# Bajarse el driver de nvidia o emerge nvidia-glx ??

## Noss

Hola!! 

Voy a instalar las kde y el xorg por primera vez, y me pregunto si en vez de hacer un emerge nvidia-glx y emerge nvidia-kernel, no sería mejor usar el driver que da nvidia en su página web? Es que con ese driver viene un configurador y él solo se instala te hace 3 preguntitas y listo!

Por cierto si ya he hecho un emerge nvidia-glx no tengo problemas al instalar ahora el driver que da nvidia en su página web, verdad?

Un saludo y gracias por todo

----------

## pacho2

 *Noss wrote:*   

> Hola!! 
> 
> Voy a instalar las kde y el xorg por primera vez, y me pregunto si en vez de hacer un emerge nvidia-glx y emerge nvidia-kernel, no sería mejor usar el driver que da nvidia en su página web? Es que con ese driver viene un configurador y él solo se instala te hace 3 preguntitas y listo!
> 
> Por cierto si ya he hecho un emerge nvidia-glx no tengo problemas al instalar ahora el driver que da nvidia en su página web, verdad?
> ...

 

Mucho mejor que uses el de emerge que, seguro segurísimo, te funcionará sin problemas y que parte del driver oficial de nvidia. No lo dudes, usa el de emerge

Saludos

PD: (si quieres puedes usar la versión de testing, si deseas tener la última versión, yo la uso sin problemas)

----------

## LinuxBlues

pacho2 veo que no sabes de lo que estás hablando... Lamento comunicártelo, pero los drivers de nvidia también se encuentran en portage, a juzgar por nvidia-drivers.

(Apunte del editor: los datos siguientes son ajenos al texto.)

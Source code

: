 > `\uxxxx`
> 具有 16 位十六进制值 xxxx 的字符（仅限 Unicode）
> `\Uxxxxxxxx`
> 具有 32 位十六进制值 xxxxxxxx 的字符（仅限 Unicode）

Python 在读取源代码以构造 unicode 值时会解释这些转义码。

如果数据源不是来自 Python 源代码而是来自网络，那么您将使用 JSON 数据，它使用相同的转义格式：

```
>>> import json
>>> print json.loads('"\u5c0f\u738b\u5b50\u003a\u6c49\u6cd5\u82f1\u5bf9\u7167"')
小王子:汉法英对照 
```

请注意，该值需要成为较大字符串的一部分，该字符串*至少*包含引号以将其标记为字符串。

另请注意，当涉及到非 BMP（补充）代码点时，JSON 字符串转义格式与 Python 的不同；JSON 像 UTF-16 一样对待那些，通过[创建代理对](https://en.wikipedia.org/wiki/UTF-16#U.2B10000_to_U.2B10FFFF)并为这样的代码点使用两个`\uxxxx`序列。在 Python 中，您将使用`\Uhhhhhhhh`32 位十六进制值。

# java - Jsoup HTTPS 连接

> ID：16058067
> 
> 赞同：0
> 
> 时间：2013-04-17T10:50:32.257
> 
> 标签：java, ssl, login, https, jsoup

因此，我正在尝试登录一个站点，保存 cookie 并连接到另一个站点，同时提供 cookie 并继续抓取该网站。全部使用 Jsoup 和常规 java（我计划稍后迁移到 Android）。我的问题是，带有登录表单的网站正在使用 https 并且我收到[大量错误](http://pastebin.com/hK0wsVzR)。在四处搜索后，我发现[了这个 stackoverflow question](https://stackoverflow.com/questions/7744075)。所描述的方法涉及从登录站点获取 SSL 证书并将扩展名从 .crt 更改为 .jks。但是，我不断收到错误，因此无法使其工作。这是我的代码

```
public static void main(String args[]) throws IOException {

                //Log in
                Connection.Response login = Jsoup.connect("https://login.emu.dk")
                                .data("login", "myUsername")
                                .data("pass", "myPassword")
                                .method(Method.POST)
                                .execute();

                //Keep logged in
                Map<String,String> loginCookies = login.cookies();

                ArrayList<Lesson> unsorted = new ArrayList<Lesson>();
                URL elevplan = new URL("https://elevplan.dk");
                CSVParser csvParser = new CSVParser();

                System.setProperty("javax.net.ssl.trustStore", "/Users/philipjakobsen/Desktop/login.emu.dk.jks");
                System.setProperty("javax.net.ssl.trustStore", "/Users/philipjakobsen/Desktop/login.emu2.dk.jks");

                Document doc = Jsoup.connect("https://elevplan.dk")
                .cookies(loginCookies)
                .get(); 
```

Harías bien en leerte la documentación como propones y en consultar el árbol portage   :Wink: 

----------

## Noss

Si uso el de nvidiar el de extensión .run se ejecuta un script y me pregunta cosas para la instalción. Si pongo el del emerge se instala él solo automáticamente al emergerlo sin preguntarme a mi nada?

Un saludo!

----------

## Kensai

 *Noss wrote:*   

> Si uso el de nvidiar el de extensión .run se ejecuta un script y me pregunta cosas para la instalción. Si pongo el del emerge se instala él solo automáticamente al emergerlo sin preguntarme a mi nada?
> 
> Un saludo!

 

el de emerge contesta esas preguntas por ti (preguntas innecesarias en mi opinion.) Llevo usando Linux y el driver de nvidia desde el 2004 y no hace efecto alguno el ussar el instalador con las "preguntitas" a menos que no cambiar en xorg.conf la linea de "nv" a "nvidia". Pero lo mejor es poner VIDEO_CARDS="nvidia vesa" y listo que el mismo instale el driver de nvidia. Instalar el nvidia-kernel y nvidia-glx no tienes que salir de X en caso que tengas que reinstalar. El driver oficial de nvidia si. Ademas si instalad por emerge los programas son mas consistentes.

@LinuxBlues, por favor tu que sabes tanto dime cuales son los pros y contras de usar nvidia-drivers y no nvidia-kernel y nvidia-glx? No me gusta que estes atacando a alguien que solo quizo ayudar, por que no fuistes tu el primero en ayudar, y solo vinistes a insultar?

----------

## LinuxBlues

 *Kensai wrote:*   

> @LinuxBlues, por favor tu que sabes tanto dime cuales son los pros y contras de usar nvidia-drivers y no nvidia-kernel y nvidia-glx? No me gusta que estes atacando a alguien que solo quizo ayudar, por que no fuistes tu el primero en ayudar, y solo vinistes a insultar?

 

Pretendí ayudar confirmando que los drivers de nvidia no sólo se pueden sino que se deben usar, no pretendo ayudar a usuarios de gentoo porque yo ya no la utilizo, ni pienso volver a utilizarla, mi intención no fué insultar, sino confirmar que el driver de nvidia se encontraba ya en portage y que la información ofrecida era obsoleta. Mejor me callaré y no volveré a participar en estos foros, veo que mi presencia es non grata.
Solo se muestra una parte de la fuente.